While some of movie's attempts to add brains to its brawn come from further back - my notebook emerged with many question marks alongside the names MC Escher, Nietzsche, and Charles Dickens, whose last lines from A Tale of Two Cities are - literary spoiler alert - almost the last lines of this.
So no, it's not easy entertainment, this finale which brings Bruce Wayne back from a self-imposed exile eight years after the last film left Batman a wanted, damaged but now forgotten man.
Sure, TDKR still comes with the standard superhero movie sequel arc - return, minor victory, heavy defeat, bit of a rethink, second coming and so on ...
But all that is wrapped up in a film that gives over a good deal of its near-three hours on screen to contemplations of mortality, fear, despair, class warfare and revolution, with sideline tutorials in Nietzsche's motto about "what doesn't kill you ..." - that last one involving a prison seemingly designed by Escher as a perpetual pit of despair.
All of which makes TDKR a madly ambitious heavy metal concept album of a movie. It's unrelenting, portentous and it doesn't quite know when to stop. And sometimes you just can't hear the words either.
Of course it looks grimly fabulous with Nolan using his preferred IMax big-format film cameras to even greater effect than he did last time. Delivering images as vivid as they are vertiginous, it's impressively immersive right from the skyjacking prologue which introduces new nemesis Bane (Hardy), to when he effectively takes Batman's hometown hostage. He does that with talk of a people's revolution and a storming of the local Bastille and the imprisoning of the police force beneath the city.
But while the pictures are quite something, the sound can't keep up.
Tom Hardy's hulking Bane wears a mask which covers his mouth in a brutal grilled gasmask from behind which Hardy can sound menacingly eloquent. "Can" because much of the time Bane can also sound garbled and indecipherable - think Ian McKellen shouting into a baked bean can. Combined with Bale's caped crusader peculiar rasp, things can get pretty murky sound-wise, especially when Hans Zimmer's drums-of-doom soundtrack kicks in yet again.
Fortunately, there are a surfeit of mask-free characters to explain what's going on, especially Michael Caine who as Alfred, the faithful butler cum kindly uncle gets in multiple farewell speeches. The movie's only gals help keep the drama interesting with Anne Hathaway's terrific Selina Kyle/Catwoman bringing some sexy sarcastic fun to the sidelines, even if her character motivations swing all over the place. Marion Cotillard's boardroom-brainy beauty is apparently just who Bruce Wayne needs to bring him out of his shell.
They all help breathe some life into TDKR, a great grinding machine of a movie that reaches the thrill levels of its predecessor only once it lets loose in its final act.
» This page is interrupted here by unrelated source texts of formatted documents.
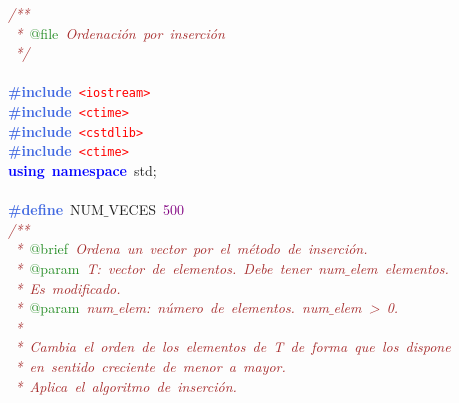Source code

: \noindent
\mbox{}\textit{\textcolor{Brown}{/**}} \\
\mbox{}\textit{\textcolor{Brown}{\ *\ }}\textcolor{ForestGreen}{@file}\textit{\textcolor{Brown}{\ Ordenación\ por\ inserción}} \\
\mbox{}\textit{\textcolor{Brown}{\ */}} \\
\mbox{} \\
\mbox{}\textbf{\textcolor{RoyalBlue}{\#include}}\ \texttt{\textcolor{Red}{\textless{}iostream\textgreater{}}} \\
\mbox{}\textbf{\textcolor{RoyalBlue}{\#include}}\ \texttt{\textcolor{Red}{\textless{}ctime\textgreater{}}} \\
\mbox{}\textbf{\textcolor{RoyalBlue}{\#include}}\ \texttt{\textcolor{Red}{\textless{}cstdlib\textgreater{}}} \\
\mbox{}\textbf{\textcolor{RoyalBlue}{\#include}}\ \texttt{\textcolor{Red}{\textless{}ctime\textgreater{}}} \\
\mbox{}\textbf{\textcolor{Blue}{using}}\ \textbf{\textcolor{Blue}{namespace}}\ std\textcolor{BrickRed}{;} \\
\mbox{} \\
\mbox{}\textbf{\textcolor{RoyalBlue}{\#define}}\ NUM$\_$VECES\ \textcolor{Purple}{500} \\
\mbox{}\textit{\textcolor{Brown}{/**}} \\
\mbox{}\textit{\textcolor{Brown}{\ *\ }}\textcolor{ForestGreen}{@brief}\textit{\textcolor{Brown}{\ Ordena\ un\ vector\ por\ el\ método\ de\ inserción.}} \\
\mbox{}\textit{\textcolor{Brown}{\ *\ }}\textcolor{ForestGreen}{@param}\textit{\textcolor{Brown}{\ T:\ vector\ de\ elementos.\ Debe\ tener\ num$\_$elem\ elementos.}} \\
\mbox{}\textit{\textcolor{Brown}{\ *\ Es\ modificado.}} \\
\mbox{}\textit{\textcolor{Brown}{\ *\ }}\textcolor{ForestGreen}{@param}\textit{\textcolor{Brown}{\ num$\_$elem:\ número\ de\ elementos.\ num$\_$elem\ \textgreater{}\ 0.}} \\
\mbox{}\textit{\textcolor{Brown}{\ *\ }} \\
\mbox{}\textit{\textcolor{Brown}{\ *\ Cambia\ el\ orden\ de\ los\ elementos\ de\ T\ de\ forma\ que\ los\ dispone}} \\
\mbox{}\textit{\textcolor{Brown}{\ *\ en\ sentido\ creciente\ de\ menor\ a\ mayor.}} \\
\mbox{}\textit{\textcolor{Brown}{\ *\ Aplica\ el\ algoritmo\ de\ inserción.}} \\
As a film, it's flawed and overwrought, attempting to make Batman a movie as pointy-headed as his costume is. But as the closing chapter of what's been a genre-reinventing trilogy, it's still a hell of a send-off.
The Dark Knight Rises
Cast: Christian Bale, Tom Hardy, Anne Hathaway, Gary Oldman, Marion Cotillard, Joseph Gordon-Levitt, Morgan Freeman, Michael Caine
Director: Christopher Nolan
Rating: M (violence)
Running time: 164 mins
Verdict: The exciting, exhausting grandiose finale.